Document images with source code
• • • • •

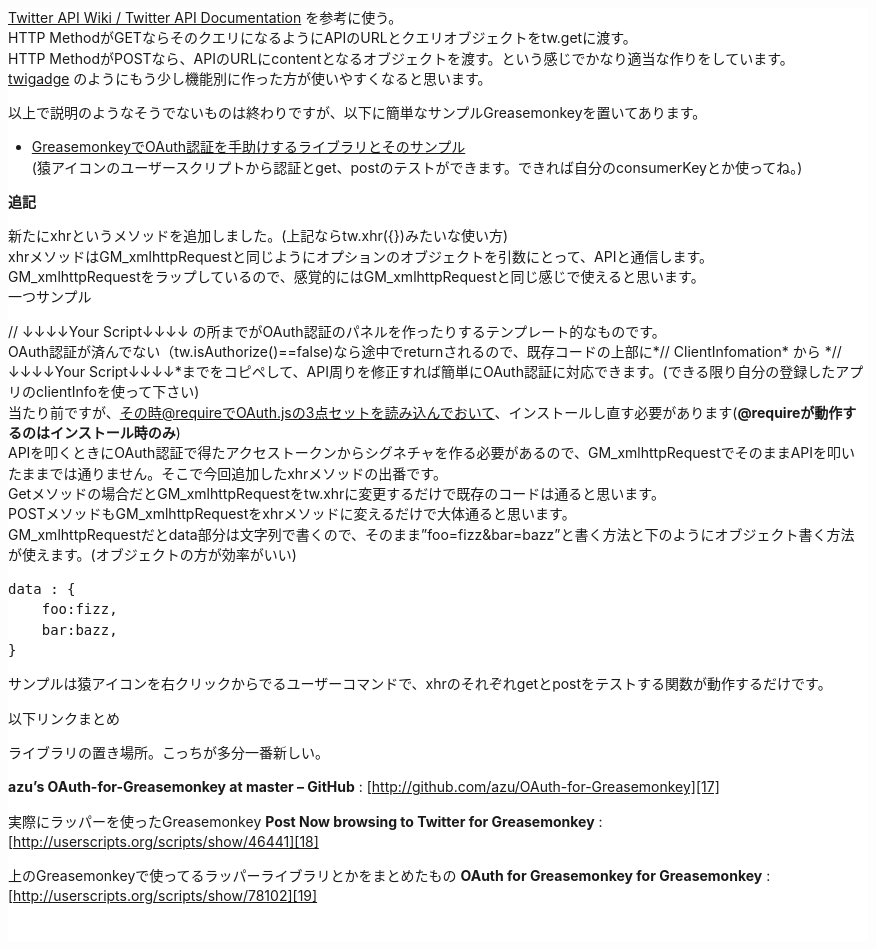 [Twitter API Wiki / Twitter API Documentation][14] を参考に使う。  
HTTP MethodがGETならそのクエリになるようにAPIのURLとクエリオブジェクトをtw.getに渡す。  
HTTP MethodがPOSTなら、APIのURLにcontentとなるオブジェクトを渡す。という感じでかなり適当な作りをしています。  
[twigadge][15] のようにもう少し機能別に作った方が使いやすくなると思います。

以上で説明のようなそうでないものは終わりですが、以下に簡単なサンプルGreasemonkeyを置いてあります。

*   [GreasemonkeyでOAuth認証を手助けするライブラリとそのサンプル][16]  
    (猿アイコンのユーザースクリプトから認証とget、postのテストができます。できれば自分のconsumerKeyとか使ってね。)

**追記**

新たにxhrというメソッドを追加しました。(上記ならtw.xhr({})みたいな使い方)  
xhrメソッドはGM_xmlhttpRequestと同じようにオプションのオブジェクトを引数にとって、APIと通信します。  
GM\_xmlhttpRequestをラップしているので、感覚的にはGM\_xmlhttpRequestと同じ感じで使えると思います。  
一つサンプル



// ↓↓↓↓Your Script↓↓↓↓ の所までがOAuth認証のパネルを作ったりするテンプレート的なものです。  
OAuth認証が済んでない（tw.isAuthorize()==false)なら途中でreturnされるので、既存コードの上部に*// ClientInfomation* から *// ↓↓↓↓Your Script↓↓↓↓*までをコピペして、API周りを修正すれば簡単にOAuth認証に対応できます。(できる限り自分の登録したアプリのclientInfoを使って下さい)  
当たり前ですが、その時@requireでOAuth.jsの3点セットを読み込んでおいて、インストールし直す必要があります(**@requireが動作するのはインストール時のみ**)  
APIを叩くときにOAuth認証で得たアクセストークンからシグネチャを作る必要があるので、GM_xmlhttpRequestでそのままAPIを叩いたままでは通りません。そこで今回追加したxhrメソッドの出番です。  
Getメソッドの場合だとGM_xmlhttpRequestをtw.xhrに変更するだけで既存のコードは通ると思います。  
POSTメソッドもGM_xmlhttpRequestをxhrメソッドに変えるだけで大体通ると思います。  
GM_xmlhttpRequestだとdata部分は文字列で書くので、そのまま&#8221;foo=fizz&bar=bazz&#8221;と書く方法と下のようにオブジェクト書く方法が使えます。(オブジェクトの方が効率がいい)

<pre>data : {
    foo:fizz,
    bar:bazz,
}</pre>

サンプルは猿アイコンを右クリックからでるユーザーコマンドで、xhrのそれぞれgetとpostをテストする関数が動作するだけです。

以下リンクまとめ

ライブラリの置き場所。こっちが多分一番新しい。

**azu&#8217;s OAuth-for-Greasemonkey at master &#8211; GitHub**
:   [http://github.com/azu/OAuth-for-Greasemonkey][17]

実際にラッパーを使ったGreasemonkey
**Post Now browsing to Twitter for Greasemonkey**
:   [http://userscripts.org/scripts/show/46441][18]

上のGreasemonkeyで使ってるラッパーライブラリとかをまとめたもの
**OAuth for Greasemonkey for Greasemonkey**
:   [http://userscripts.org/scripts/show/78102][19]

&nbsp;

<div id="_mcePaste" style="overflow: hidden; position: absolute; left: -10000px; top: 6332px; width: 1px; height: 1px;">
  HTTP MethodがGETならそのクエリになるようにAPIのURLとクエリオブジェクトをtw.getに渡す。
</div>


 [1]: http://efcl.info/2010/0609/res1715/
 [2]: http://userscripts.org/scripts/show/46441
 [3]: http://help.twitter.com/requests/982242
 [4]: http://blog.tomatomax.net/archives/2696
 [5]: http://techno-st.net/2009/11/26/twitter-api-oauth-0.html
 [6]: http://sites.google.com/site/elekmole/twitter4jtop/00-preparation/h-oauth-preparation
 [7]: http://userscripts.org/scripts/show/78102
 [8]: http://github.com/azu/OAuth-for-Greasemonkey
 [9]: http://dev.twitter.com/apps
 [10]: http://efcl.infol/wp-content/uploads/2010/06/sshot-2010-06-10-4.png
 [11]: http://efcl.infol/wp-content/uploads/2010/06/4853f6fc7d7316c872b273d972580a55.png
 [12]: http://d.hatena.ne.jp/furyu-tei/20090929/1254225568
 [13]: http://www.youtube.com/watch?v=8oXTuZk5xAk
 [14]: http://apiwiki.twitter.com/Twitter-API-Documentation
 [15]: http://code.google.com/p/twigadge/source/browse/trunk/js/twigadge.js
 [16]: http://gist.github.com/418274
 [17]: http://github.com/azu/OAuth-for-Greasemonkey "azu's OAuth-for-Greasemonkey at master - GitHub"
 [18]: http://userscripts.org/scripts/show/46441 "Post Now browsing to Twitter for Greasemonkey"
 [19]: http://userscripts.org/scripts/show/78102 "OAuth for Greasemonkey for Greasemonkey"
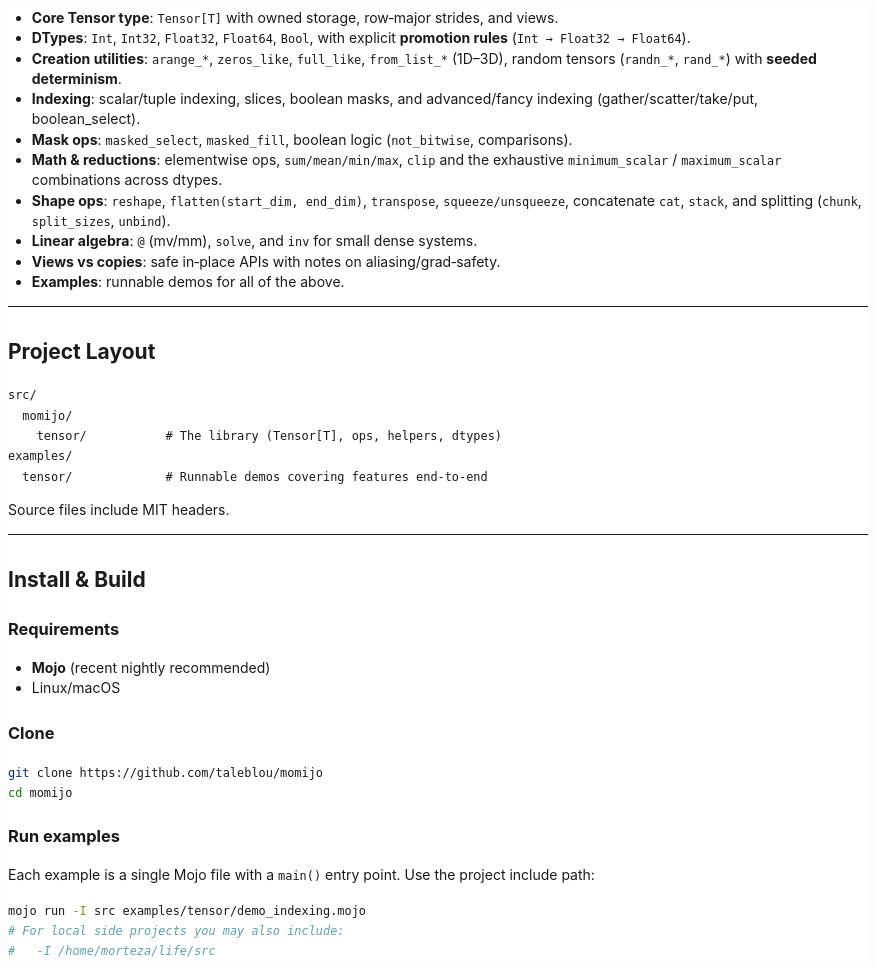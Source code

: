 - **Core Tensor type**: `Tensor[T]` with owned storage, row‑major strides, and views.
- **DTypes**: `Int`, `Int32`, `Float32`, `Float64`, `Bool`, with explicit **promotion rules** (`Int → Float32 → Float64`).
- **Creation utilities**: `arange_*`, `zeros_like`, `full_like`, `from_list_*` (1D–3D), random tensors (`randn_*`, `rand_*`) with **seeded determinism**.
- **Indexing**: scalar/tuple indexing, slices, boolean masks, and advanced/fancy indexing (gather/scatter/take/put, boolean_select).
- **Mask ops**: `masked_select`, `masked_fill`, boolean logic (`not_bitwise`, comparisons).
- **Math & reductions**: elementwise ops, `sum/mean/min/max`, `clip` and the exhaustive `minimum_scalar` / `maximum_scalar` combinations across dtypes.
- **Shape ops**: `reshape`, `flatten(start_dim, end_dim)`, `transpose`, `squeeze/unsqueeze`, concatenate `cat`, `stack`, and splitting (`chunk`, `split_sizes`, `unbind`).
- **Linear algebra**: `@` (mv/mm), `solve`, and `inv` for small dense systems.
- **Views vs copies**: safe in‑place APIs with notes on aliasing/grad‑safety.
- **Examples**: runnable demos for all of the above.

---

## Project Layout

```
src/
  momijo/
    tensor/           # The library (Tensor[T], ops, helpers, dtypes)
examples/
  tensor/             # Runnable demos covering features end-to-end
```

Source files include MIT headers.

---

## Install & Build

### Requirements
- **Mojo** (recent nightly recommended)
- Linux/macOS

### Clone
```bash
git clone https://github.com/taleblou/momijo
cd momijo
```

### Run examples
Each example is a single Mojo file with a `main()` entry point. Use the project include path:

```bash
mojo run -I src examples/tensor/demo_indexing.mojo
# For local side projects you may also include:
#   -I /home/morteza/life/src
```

• • • • •

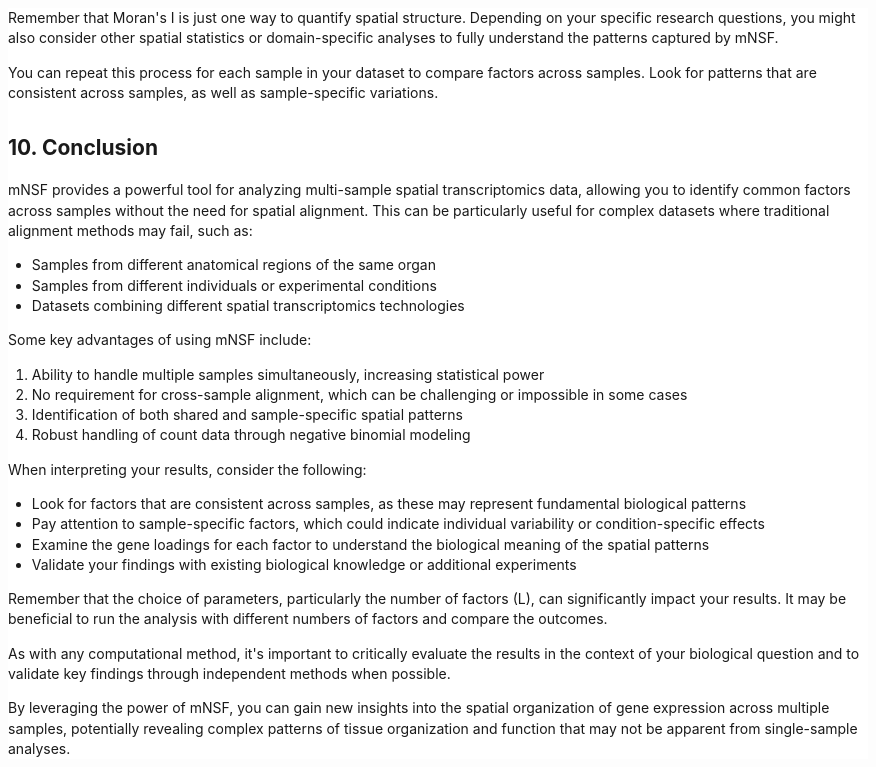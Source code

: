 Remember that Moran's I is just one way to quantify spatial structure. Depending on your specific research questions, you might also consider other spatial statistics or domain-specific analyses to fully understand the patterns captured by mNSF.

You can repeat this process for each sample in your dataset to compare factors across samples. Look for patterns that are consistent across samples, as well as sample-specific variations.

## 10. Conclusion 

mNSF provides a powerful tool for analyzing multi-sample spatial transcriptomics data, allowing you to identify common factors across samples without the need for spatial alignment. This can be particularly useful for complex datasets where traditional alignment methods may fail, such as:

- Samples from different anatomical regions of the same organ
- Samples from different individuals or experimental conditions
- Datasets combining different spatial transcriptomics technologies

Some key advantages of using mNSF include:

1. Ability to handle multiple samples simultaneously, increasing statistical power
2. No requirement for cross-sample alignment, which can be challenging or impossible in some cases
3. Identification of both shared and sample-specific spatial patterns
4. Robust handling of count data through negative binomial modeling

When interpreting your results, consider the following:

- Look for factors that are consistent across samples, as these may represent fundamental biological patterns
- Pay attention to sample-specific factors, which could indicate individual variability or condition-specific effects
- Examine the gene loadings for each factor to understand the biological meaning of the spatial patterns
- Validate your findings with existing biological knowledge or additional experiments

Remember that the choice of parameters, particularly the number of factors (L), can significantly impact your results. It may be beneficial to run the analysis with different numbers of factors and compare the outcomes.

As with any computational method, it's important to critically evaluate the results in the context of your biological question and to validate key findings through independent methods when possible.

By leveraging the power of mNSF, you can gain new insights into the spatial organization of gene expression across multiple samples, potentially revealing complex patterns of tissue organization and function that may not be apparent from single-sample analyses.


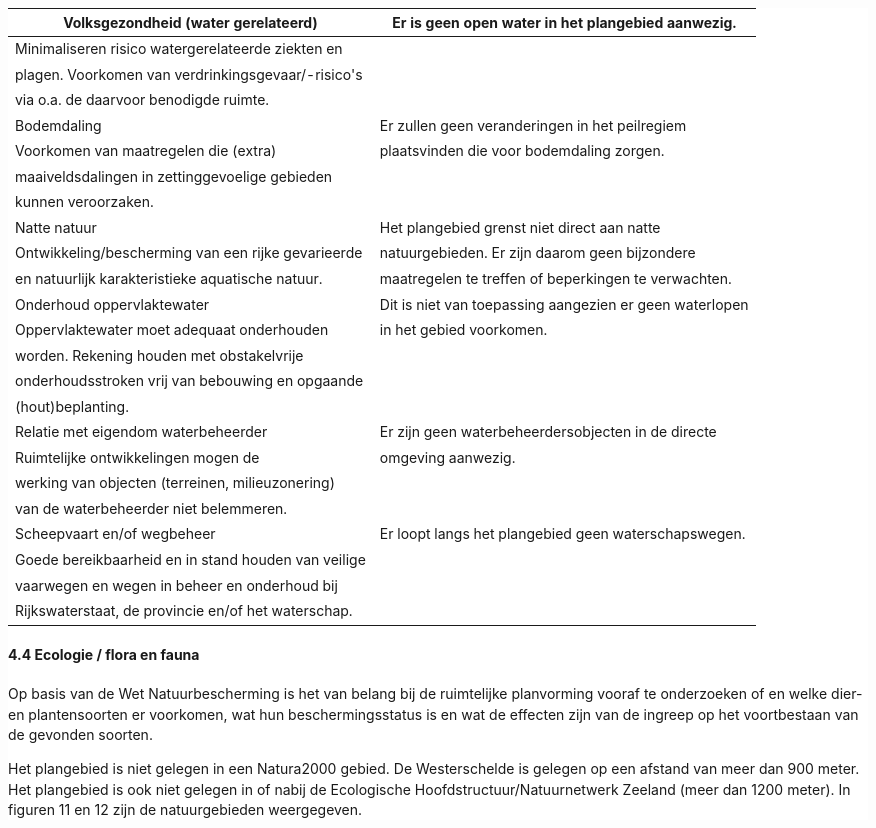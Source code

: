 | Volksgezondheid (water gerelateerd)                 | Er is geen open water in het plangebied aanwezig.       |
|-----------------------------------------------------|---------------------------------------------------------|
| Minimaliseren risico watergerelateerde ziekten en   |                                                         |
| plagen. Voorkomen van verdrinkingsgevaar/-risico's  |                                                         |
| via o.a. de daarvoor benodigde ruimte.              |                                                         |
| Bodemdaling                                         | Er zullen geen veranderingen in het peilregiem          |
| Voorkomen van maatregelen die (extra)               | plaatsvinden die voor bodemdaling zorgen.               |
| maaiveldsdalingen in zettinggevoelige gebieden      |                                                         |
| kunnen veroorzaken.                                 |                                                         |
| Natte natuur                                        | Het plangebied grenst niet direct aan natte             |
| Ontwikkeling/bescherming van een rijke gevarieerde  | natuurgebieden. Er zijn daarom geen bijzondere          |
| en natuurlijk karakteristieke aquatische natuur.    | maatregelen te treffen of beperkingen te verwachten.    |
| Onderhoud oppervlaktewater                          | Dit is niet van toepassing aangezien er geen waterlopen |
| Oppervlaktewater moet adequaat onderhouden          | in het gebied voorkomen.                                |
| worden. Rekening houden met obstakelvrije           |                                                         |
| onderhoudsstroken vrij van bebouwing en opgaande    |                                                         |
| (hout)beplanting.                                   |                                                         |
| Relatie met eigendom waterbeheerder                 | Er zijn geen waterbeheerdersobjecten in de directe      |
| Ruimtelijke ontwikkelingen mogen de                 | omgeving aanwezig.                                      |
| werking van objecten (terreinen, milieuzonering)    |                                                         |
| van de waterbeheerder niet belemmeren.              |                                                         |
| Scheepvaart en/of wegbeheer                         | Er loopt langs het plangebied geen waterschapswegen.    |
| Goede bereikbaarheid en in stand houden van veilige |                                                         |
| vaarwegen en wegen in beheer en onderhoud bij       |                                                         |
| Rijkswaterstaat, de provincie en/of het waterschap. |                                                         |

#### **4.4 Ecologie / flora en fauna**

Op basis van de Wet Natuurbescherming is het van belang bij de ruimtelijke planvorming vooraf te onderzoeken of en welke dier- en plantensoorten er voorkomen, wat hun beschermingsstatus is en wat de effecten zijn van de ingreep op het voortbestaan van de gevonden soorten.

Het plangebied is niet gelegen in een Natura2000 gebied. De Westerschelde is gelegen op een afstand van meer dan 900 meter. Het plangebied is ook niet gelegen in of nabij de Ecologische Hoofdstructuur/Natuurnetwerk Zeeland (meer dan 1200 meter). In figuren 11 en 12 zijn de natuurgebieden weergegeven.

• • • • •

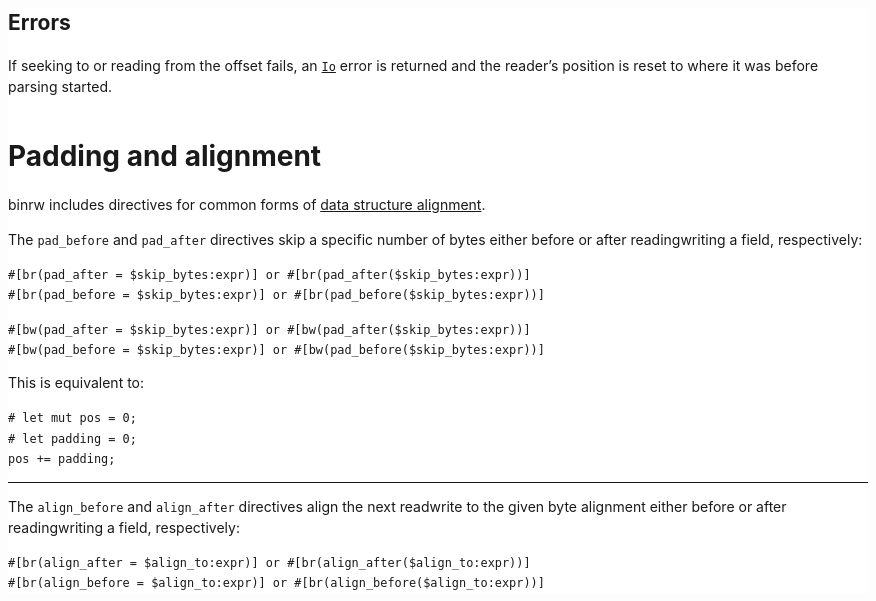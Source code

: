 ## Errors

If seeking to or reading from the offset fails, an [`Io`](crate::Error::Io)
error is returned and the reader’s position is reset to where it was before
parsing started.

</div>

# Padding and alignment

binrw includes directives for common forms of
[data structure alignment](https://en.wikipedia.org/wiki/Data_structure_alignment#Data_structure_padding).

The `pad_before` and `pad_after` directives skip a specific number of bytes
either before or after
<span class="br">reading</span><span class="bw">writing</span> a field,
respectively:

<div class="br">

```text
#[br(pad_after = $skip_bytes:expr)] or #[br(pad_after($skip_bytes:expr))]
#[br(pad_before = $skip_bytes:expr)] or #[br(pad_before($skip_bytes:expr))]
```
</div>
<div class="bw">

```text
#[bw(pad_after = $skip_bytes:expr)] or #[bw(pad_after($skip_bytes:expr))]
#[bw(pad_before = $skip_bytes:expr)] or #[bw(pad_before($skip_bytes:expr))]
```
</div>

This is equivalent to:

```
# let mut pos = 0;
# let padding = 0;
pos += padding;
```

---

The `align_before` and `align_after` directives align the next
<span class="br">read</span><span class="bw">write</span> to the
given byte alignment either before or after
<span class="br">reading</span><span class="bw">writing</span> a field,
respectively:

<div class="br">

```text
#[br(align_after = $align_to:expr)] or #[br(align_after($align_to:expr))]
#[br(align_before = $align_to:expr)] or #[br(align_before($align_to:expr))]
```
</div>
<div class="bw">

• • • • •

PROBLEM DESCRIPTION: Take the line above containing "APIを叩くときにOAuth", the line containing "[2]: http://userscripts.org/scripts/show/46441", and all lines in between, and copy them exactly without anything else.

TASK SOLUTION:
APIを叩くときにOAuth認証で得たアクセストークンからシグネチャを作る必要があるので、GM_xmlhttpRequestでそのままAPIを叩いたままでは通りません。そこで今回追加したxhrメソッドの出番です。  
Getメソッドの場合だとGM_xmlhttpRequestをtw.xhrに変更するだけで既存のコードは通ると思います。  
POSTメソッドもGM_xmlhttpRequestをxhrメソッドに変えるだけで大体通ると思います。  
GM_xmlhttpRequestだとdata部分は文字列で書くので、そのまま&#8221;foo=fizz&bar=bazz&#8221;と書く方法と下のようにオブジェクト書く方法が使えます。(オブジェクトの方が効率がいい)

<pre>data : {
    foo:fizz,
    bar:bazz,
}</pre>

サンプルは猿アイコンを右クリックからでるユーザーコマンドで、xhrのそれぞれgetとpostをテストする関数が動作するだけです。

以下リンクまとめ

ライブラリの置き場所。こっちが多分一番新しい。

**azu&#8217;s OAuth-for-Greasemonkey at master &#8211; GitHub**
:   [http://github.com/azu/OAuth-for-Greasemonkey][17]

実際にラッパーを使ったGreasemonkey
**Post Now browsing to Twitter for Greasemonkey**
:   [http://userscripts.org/scripts/show/46441][18]

上のGreasemonkeyで使ってるラッパーライブラリとかをまとめたもの
**OAuth for Greasemonkey for Greasemonkey**
:   [http://userscripts.org/scripts/show/78102][19]

&nbsp;

<div id="_mcePaste" style="overflow: hidden; position: absolute; left: -10000px; top: 6332px; width: 1px; height: 1px;">
  HTTP MethodがGETならそのクエリになるようにAPIのURLとクエリオブジェクトをtw.getに渡す。
</div>


 [1]: http://efcl.info/2010/0609/res1715/
 [2]: http://userscripts.org/scripts/show/46441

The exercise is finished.